> WORK TO BE COMPLETED:
Select, from the data, each line where "label" occurs.

> DATASET RECORDS:
▼
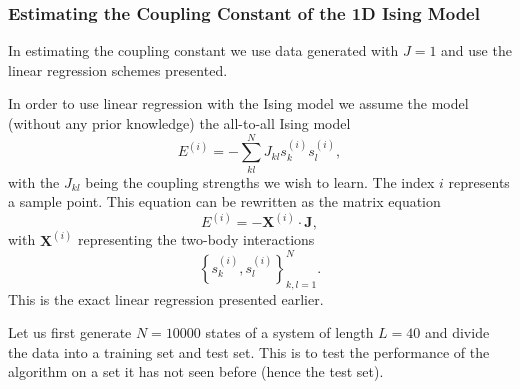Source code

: \documentclass[10pt, t]{beamer}
\begin{document}
\hypertarget{estimating-the-coupling-constant-of-the-1d-ising-model}{%
\subsubsection{Estimating the Coupling Constant of the 1D Ising
Model}\label{estimating-the-coupling-constant-of-the-1d-ising-model}}

In estimating the coupling constant we use data generated with \(J=1\)
and use the linear regression schemes presented.

In order to use linear regression with the Ising model we assume the
model (without any prior knowledge) the all-to-all Ising model
\[E^{(i)} = -\sum\limits_{kl}^NJ_{kl}s^{(i)}_ks^{(i)}_l,\] with the
\(J_{kl}\) being the coupling strengths we wish to learn. The index
\(i\) represents a sample point. This equation can be rewritten as the
matrix equation
\[E^{(i)} = -\boldsymbol{X}^{(i)} \cdot \boldsymbol{J},\] with
\(\boldsymbol{X}^{(i)}\) representing the two-body interactions
\[\left\{s^{(i)}_k,s^{(i)}_l\right\}_{k,l=1}^N.\] This is the exact
linear regression presented earlier.

Let us first generate \(N=10000\) states of a system of length \(L=40\)
and divide the data into a training set and test set. This is to test
the performance of the algorithm on a set it has not seen before (hence
the test set).
\end{document}
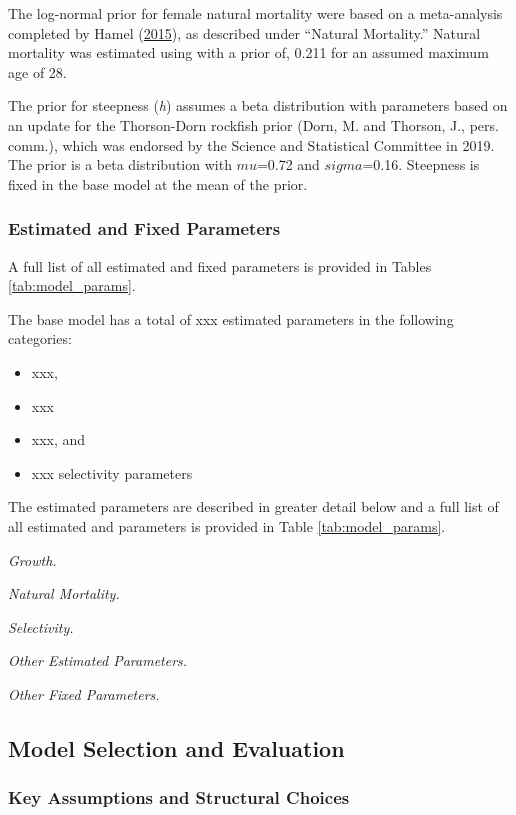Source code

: \documentclass[12pt,]{article}
\begin{document}
The log-normal prior for female natural mortality were based on a
meta-analysis completed by Hamel
(\protect\hyperlink{ref-Hamel2015}{2015}), as described under ``Natural
Mortality.'' Natural mortality was estimated using with a prior of,
0.211 for an assumed maximum age of 28.

The prior for steepness (\emph{h}) assumes a beta distribution with
parameters based on an update for the Thorson-Dorn rockfish prior (Dorn,
M. and Thorson, J., pers. comm.), which was endorsed by the Science and
Statistical Committee in 2019. The prior is a beta distribution with
\(mu\)=0.72 and \(sigma\)=0.16. Steepness is fixed in the base model at
the mean of the prior.

\subsubsection{Estimated and Fixed
Parameters}\label{estimated-and-fixed-parameters}

A full list of all estimated and fixed parameters is provided in Tables
\ref{tab:model_params}.

The base model has a total of xxx estimated parameters in the following
categories:

\begin{itemize}
  \item xxx,
  \item xxx
  \item xxx, and
  \item xxx selectivity parameters
\end{itemize}

The estimated parameters are described in greater detail below and a
full list of all estimated and parameters is provided in Table
\ref{tab:model_params}.

\emph{Growth.}

\emph{Natural Mortality.}

\emph{Selectivity.}

\emph{Other Estimated Parameters.}

\emph{Other Fixed Parameters.}

\subsection{Model Selection and
Evaluation}\label{model-selection-and-evaluation}

\subsubsection{Key Assumptions and Structural
Choices}\label{key-assumptions-and-structural-choices}
\end{document}

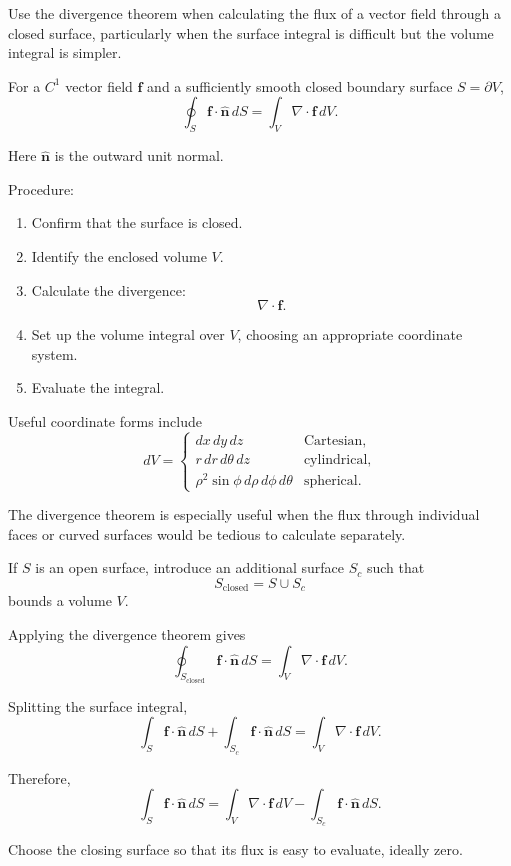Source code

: \begin{method}
Use the divergence theorem when calculating the flux of a vector field through a closed surface, particularly when the surface integral is difficult but the volume integral is simpler.

For a \(C^1\) vector field \(\boldsymbol f\) and a sufficiently smooth closed boundary surface \(S=\partial V\),
\[
\boxed{
\oint_S\boldsymbol f\cdot\hat{\boldsymbol n}\,dS
=
\int_V\nabla\cdot\boldsymbol f\,dV.
}
\]

Here \(\hat{\boldsymbol n}\) is the outward unit normal.

Procedure:

\begin{enumerate}
    \item Confirm that the surface is closed.
    \item Identify the enclosed volume \(V\).
    \item Calculate the divergence:
    \[
    \nabla\cdot\boldsymbol f.
    \]
    \item Set up the volume integral over \(V\), choosing an appropriate coordinate system.
    \item Evaluate the integral.
\end{enumerate}

Useful coordinate forms include
\[
dV=
\begin{cases}
dx\,dy\,dz & \text{Cartesian},\\
r\,dr\,d\theta\,dz & \text{cylindrical},\\
\rho^2\sin\phi\,d\rho\,d\phi\,d\theta
& \text{spherical}.
\end{cases}
\]

The divergence theorem is especially useful when the flux through individual faces or curved surfaces would be tedious to calculate separately.
\end{method}

\begin{method}
If \(S\) is an open surface, introduce an additional surface \(S_c\) such that
\[
S_{\mathrm{closed}}=S\cup S_c
\]
bounds a volume \(V\).

Applying the divergence theorem gives
\[
\oint_{S_{\mathrm{closed}}}
\boldsymbol f\cdot\hat{\boldsymbol n}\,dS
=
\int_V\nabla\cdot\boldsymbol f\,dV.
\]

Splitting the surface integral,
\[
\int_S\boldsymbol f\cdot\hat{\boldsymbol n}\,dS
+
\int_{S_c}\boldsymbol f\cdot\hat{\boldsymbol n}\,dS
=
\int_V\nabla\cdot\boldsymbol f\,dV.
\]

Therefore,
\[
\boxed{
\int_S\boldsymbol f\cdot\hat{\boldsymbol n}\,dS
=
\int_V\nabla\cdot\boldsymbol f\,dV
-
\int_{S_c}\boldsymbol f\cdot\hat{\boldsymbol n}\,dS.
}
\]

Choose the closing surface so that its flux is easy to evaluate, ideally zero.
\end{method}

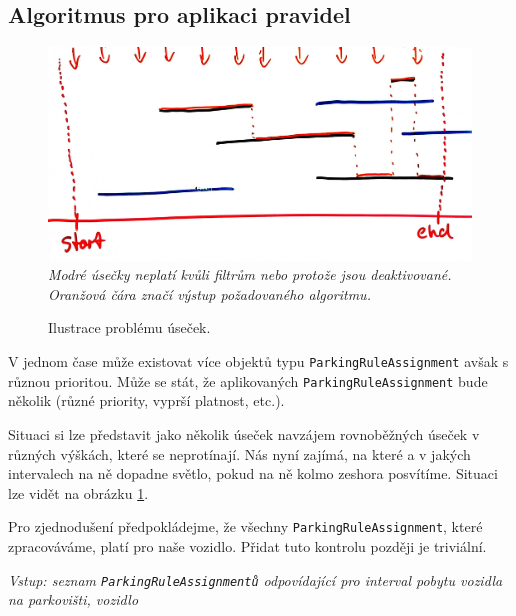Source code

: \subsection{Algoritmus pro aplikaci pravidel}

\begin{figure}[!htb] \centering
  \includegraphics[width=145mm]{../img/rules_drawing.jpg}
  \textit{Modré úsečky neplatí kvůli filtrům nebo protože jsou deaktivované. Oranžová čára značí výstup požadovaného algoritmu.}
  \caption{Ilustrace problému úseček.}
  \label{fig:rules_drawing}
\end{figure}

V jednom čase může existovat více objektů typu \texttt{ParkingRuleAssignment} avšak s různou prioritou.
Může se stát, že aplikovaných \texttt{ParkingRuleAssignment} bude několik (různé priority, vyprší platnost, etc.).

Situaci si lze představit jako několik úseček navzájem rovnoběžných úseček v různých výškách, které se neprotínají.
Nás nyní zajímá, na které a v jakých intervalech na ně dopadne světlo, pokud na ně kolmo zeshora posvítíme.
Situaci lze vidět na obrázku \ref{fig:rules_drawing}.

Pro zjednodušení předpokládejme, že všechny \texttt{ParkingRuleAssignment}, které zpracováváme, platí pro naše vozidlo.
Přidat tuto kontrolu později je triviální.

\textit{Vstup: seznam \texttt{ParkingRuleAssignmentů} odpovídající pro interval pobytu vozidla na parkovišti, vozidlo}

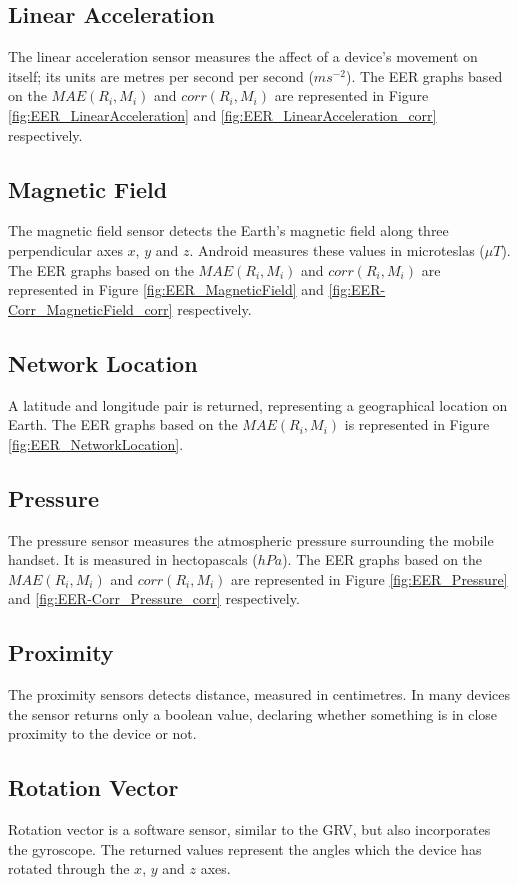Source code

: \documentclass{article}
\begin{document}
\subsection{Linear Acceleration}
The linear acceleration sensor measures the affect of a device's movement on itself; its units are metres per second per second ($ms^{-2}$). The EER graphs based on the $MAE(R_i, M_i)$ and $corr(R_i, M_i)$ are represented in Figure \ref{fig:EER_LinearAcceleration} and \ref{fig:EER_LinearAcceleration_corr} respectively.

\subsection{Magnetic Field}
The magnetic field sensor detects the Earth's magnetic field along three perpendicular axes $x$, $y$ and $z$.  Android measures these values in microteslas ($\mu T$).  The EER graphs based on the $MAE(R_i, M_i)$ and $corr(R_i, M_i)$ are represented in Figure \ref{fig:EER_MagneticField} and \ref{fig:EER-Corr_MagneticField_corr} respectively.  

\subsection{Network Location}
A latitude and longitude pair is returned, representing a geographical location on Earth.  The EER graphs based on the $MAE(R_i, M_i)$ is represented in Figure \ref{fig:EER_NetworkLocation}.

\subsection{Pressure}
The pressure sensor measures the atmospheric pressure surrounding the mobile handset. It is measured in hectopascals ($hPa$).
The EER graphs based on the $MAE(R_i, M_i)$ and $corr(R_i, M_i)$ are represented in Figure \ref{fig:EER_Pressure} and \ref{fig:EER-Corr_Pressure_corr} respectively.

\subsection{Proximity}
The proximity sensors detects distance, measured in centimetres.
In many devices the sensor returns only a boolean value, declaring whether something is in close proximity to the device or not.


\subsection{Rotation Vector}
Rotation vector is a software sensor, similar to the GRV, but also incorporates the gyroscope. The returned values represent the angles which the device has rotated through the $x$, $y$ and $z$ axes.
\end{document}
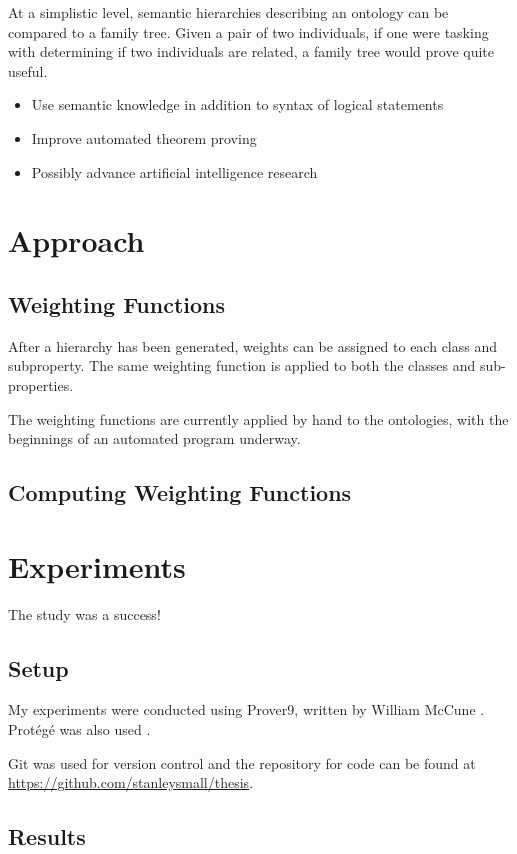 \documentclass{article}
\begin{document}
	At a simplistic level, semantic hierarchies describing an ontology can be compared to a family tree. Given a pair of two individuals, if one were tasking with determining if two individuals are related, a family tree would prove quite useful. 

	
		\begin{itemize}
		    \item Use semantic knowledge in addition to syntax of logical statements
		    \item Improve automated theorem proving
		    \item Possibly advance artificial intelligence research
		\end{itemize}

	\newpage	
	\section{Approach}
		\subsection{Weighting Functions}

After a hierarchy has been generated, weights can be assigned to each class and subproperty. The same weighting function is applied to both the classes and sub-properties. 

The weighting functions are currently applied by hand to the ontologies, with the beginnings of an automated program underway. 

		\subsection{Computing Weighting Functions}

	\newpage
	\section{Experiments}
The study was a success!

		\subsection{Setup}
		My experiments were conducted using Prover9, written by William McCune \cite{mccune2005prover9}. Prot{\'e}g{\'e} was also used \cite{gennari2003evolution}.

Git was used for version control and the repository for code can be found at \url{https://github.com/stanleysmall/thesis}.
		\subsection{Results}
	\newpage
\end{document}
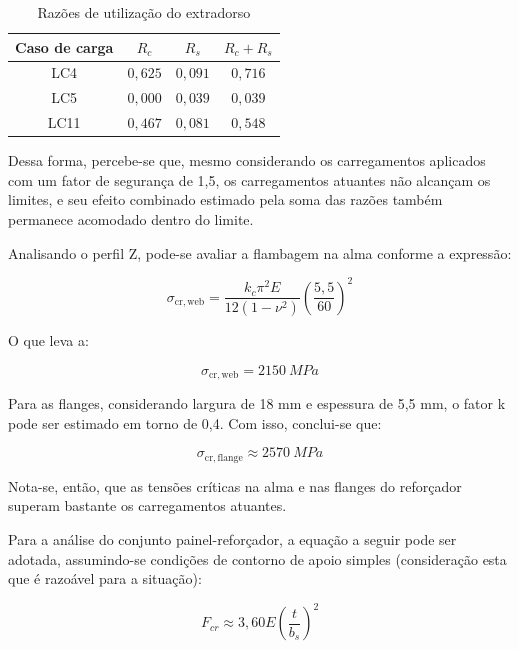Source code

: \begin{table}[H]
    \centering
    \caption{Razões de utilização do extradorso}
    \label{tab:razoes_utilizacao_extradorso}
    \begin{tabular}{|c|c|c|c|}
        \hline
        \textbf{Caso de carga} &
        \textbf{$R_c$} &
        \textbf{$R_s$} &
        \textbf{$R_c+R_s$} \\
        \hline
        LC4  & $0{,}625$ & $0{,}091$ & $0{,}716$ \\
        \hline
        LC5  & $0{,}000$ & $0{,}039$ & $0{,}039$ \\
        \hline
        LC11 & $0{,}467$ & $0{,}081$ & $0{,}548$ \\
        \hline
    \end{tabular}
\end{table}


Dessa forma, percebe-se que, mesmo considerando os carregamentos aplicados com um  fator de segurança de 1,5, os carregamentos atuantes não alcançam os limites, e seu efeito combinado estimado pela soma das razões também permanece acomodado dentro do limite.

Analisando o perfil Z, pode-se avaliar a flambagem na alma conforme a expressão:


\begin{equation}
    \sigma_{\mathrm{cr,web}} =
\frac{k_c \pi^2 E}{12(1-\nu^2)}
\left(\frac{5,5}{60}\right)^2
\end{equation}

O que leva a:

\begin{equation}
    \sigma_{\mathrm{cr,web}} =
2150\  MPa
\end{equation}


Para as flanges, considerando largura de 18 mm e espessura de 5,5 mm, o fator k pode ser estimado em torno de 0,4. Com isso, conclui-se que:

\begin{equation}
    \sigma_{\mathrm{cr,flange}} \approx
2570\  MPa
\end{equation}

Nota-se, então, que as tensões críticas na alma e nas flanges do reforçador superam bastante os carregamentos atuantes.

Para a análise do conjunto painel-reforçador, a equação a seguir pode ser adotada, assumindo-se condições de contorno de apoio simples (consideração esta que é razoável para a situação):

\begin{equation}
    F_{cr}\approx 3,60E\left(\frac{t}{b_s}\right)^2
\end{equation}

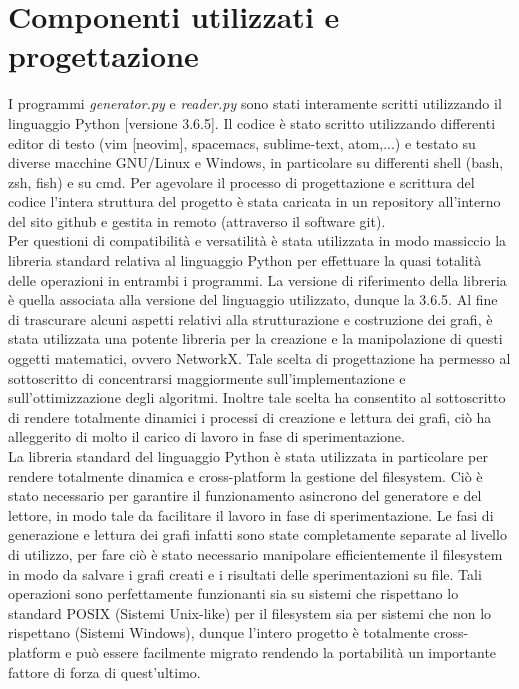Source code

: \section{Componenti utilizzati e progettazione}
\justify
I programmi \textit{generator.py} e \textit{reader.py} sono stati interamente scritti utilizzando il linguaggio Python [versione 3.6.5]. Il codice è stato scritto utilizzando differenti editor di testo (vim [neovim], spacemacs, sublime-text, atom,...) e testato su diverse macchine GNU/Linux e Windows, in particolare su differenti shell (bash, zsh, fish) e su cmd. Per agevolare il processo di progettazione e scrittura del codice l'intera struttura del progetto è stata caricata in un repository all'interno del sito github e gestita in remoto (attraverso il software git).\\
Per questioni di compatibilità e versatilità è stata utilizzata in modo massiccio la libreria standard relativa al linguaggio Python per effettuare la quasi totalità delle operazioni in entrambi i programmi. La versione di riferimento della libreria è quella associata alla versione del linguaggio utilizzato, dunque la 3.6.5. Al fine di trascurare alcuni aspetti relativi alla strutturazione e costruzione dei grafi, è stata utilizzata una potente libreria per la creazione e la manipolazione di questi oggetti matematici, ovvero NetworkX. Tale scelta di progettazione ha permesso al sottoscritto di concentrarsi maggiormente sull'implementazione e sull'ottimizzazione degli algoritmi. Inoltre tale scelta ha consentito al sottoscritto di rendere totalmente dinamici i processi di creazione e lettura dei grafi, ciò ha alleggerito di molto il carico di lavoro in fase di sperimentazione.\\
La libreria standard del linguaggio Python è stata utilizzata in particolare per rendere totalmente dinamica e cross-platform la gestione del filesystem. Ciò è stato necessario per garantire il funzionamento asincrono del generatore e del lettore, in modo tale da facilitare il lavoro in fase di sperimentazione. Le fasi di generazione e lettura dei grafi infatti sono state completamente separate al livello di utilizzo, per fare ciò è stato necessario manipolare efficientemente il filesystem in modo da salvare i grafi creati e i risultati delle sperimentazioni su file. Tali operazioni sono perfettamente funzionanti sia su sistemi che rispettano lo standard POSIX (Sistemi Unix-like) per il filesystem sia per sistemi che non lo rispettano (Sistemi Windows), dunque l'intero progetto è totalmente cross-platform e può essere facilmente migrato rendendo la portabilità un importante fattore di forza di quest'ultimo.\\
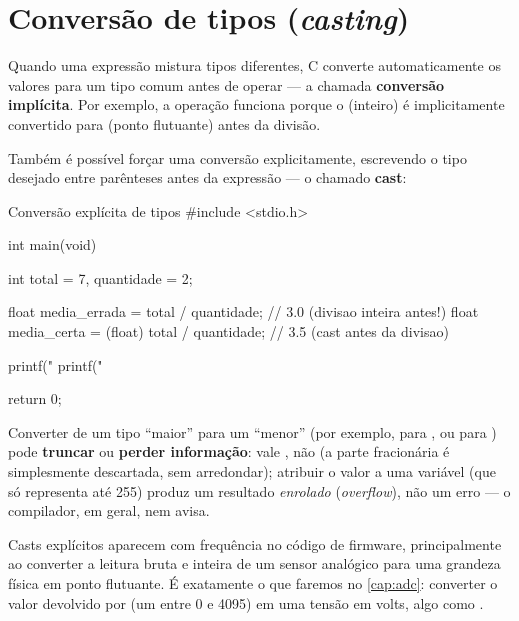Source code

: \section{Conversão de tipos (\emph{casting})}

Quando uma expressão mistura tipos diferentes, C converte automaticamente os valores para um tipo comum antes de operar — a chamada \textbf{conversão implícita}. Por exemplo, a operação  funciona porque o  (inteiro) é implicitamente convertido para  (ponto flutuante) antes da divisão.

Também é possível forçar uma conversão explicitamente, escrevendo o tipo desejado entre parênteses antes da expressão — o chamado \textbf{cast}:

\begin{codigoc}{Conversão explícita de tipos}
#include <stdio.h>

int main(void) {
    int total = 7, quantidade = 2;

    float media_errada = total / quantidade;          // 3.0 (divisao inteira antes!)
    float media_certa  = (float) total / quantidade;   // 3.5 (cast antes da divisao)

    printf("%
    printf("%

    return 0;
}
\end{codigoc}

\begin{atencao}
Converter de um tipo ``maior'' para um ``menor'' (por exemplo,  para , ou  para ) pode \textbf{truncar} ou \textbf{perder informação}:  vale , não  (a parte fracionária é simplesmente descartada, sem arredondar); atribuir o valor  a uma variável  (que só representa até 255) produz um resultado \emph{enrolado} (\emph{overflow}), não um erro — o compilador, em geral, nem avisa.
\end{atencao}

\begin{esp32box}
Casts explícitos aparecem com frequência no código de firmware, principalmente ao converter a leitura bruta e inteira de um sensor analógico para uma grandeza física em ponto flutuante. É exatamente o que faremos no \cref{cap:adc}: converter o valor devolvido por  (um  entre 0 e 4095) em uma tensão em volts, algo como .
\end{esp32box}

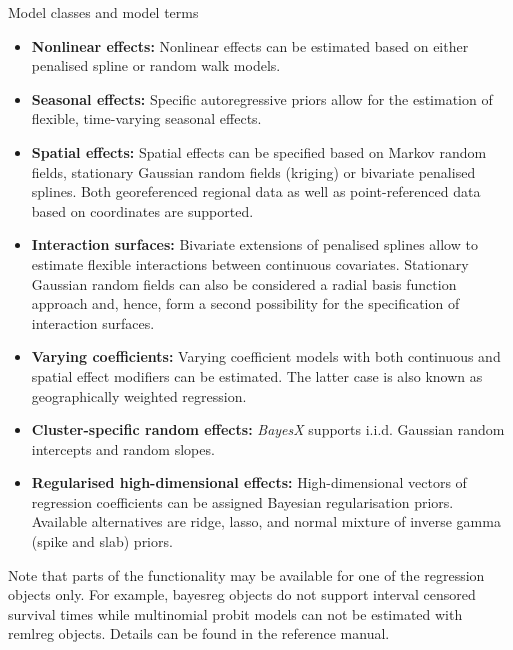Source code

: \begin{stanza}{Model classes and model terms}
\begin{itemize}
\item{\bf\sffamily Nonlinear effects:} Nonlinear effects can be estimated based on either penalised spline or random walk
    models.

\item{\bf\sffamily Seasonal effects:} Specific autoregressive priors allow for the estimation of flexible, time-varying
    seasonal effects.

\item{\bf\sffamily Spatial effects:} Spatial effects can be specified based on Markov random fields, stationary Gaussian
    random fields (kriging) or bivariate penalised splines. Both georeferenced regional data as well as point-referenced
    data based on coordinates are supported.

\item{\bf\sffamily Interaction surfaces:} Bivariate extensions of penalised splines allow to estimate flexible interactions
    between continuous covariates. Stationary Gaussian random fields can also be considered a radial basis function
    approach and, hence, form a second possibility for the specification of interaction surfaces.

\item{\bf\sffamily Varying coefficients:} Varying coefficient models with both continuous and spatial effect modifiers can
    be estimated. The latter case is also known as geographically weighted regression.

\item{\bf\sffamily Cluster-specific random effects:} {\em BayesX} supports i.i.d. Gaussian random intercepts and random
    slopes.

\item {\bf\sffamily Regularised high-dimensional effects:} High-dimensional vectors of regression coefficients can be
    assigned Bayesian regularisation priors. Available alternatives are ridge, lasso, and normal mixture of inverse gamma
    (spike and slab) priors.
\end{itemize}

Note that parts of the functionality may be available for one of the regression objects only. For example, bayesreg objects do
not support interval censored survival times while multinomial probit models can not be estimated with remlreg objects. Details
can be found in the reference manual.
\end{stanza}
▲
> OUTPUT OF THE EXERCISE:
Model}\label{estimating-the-coupling-constant-of-the-1d-ising-model}}
Parameters}\label{estimated-and-fixed-parameters}
Evaluation}\label{model-selection-and-evaluation}
Choices}\label{key-assumptions-and-structural-choices}
  \label{fig:rules_drawing}
    \label{tab:razoes_utilizacao_extradorso}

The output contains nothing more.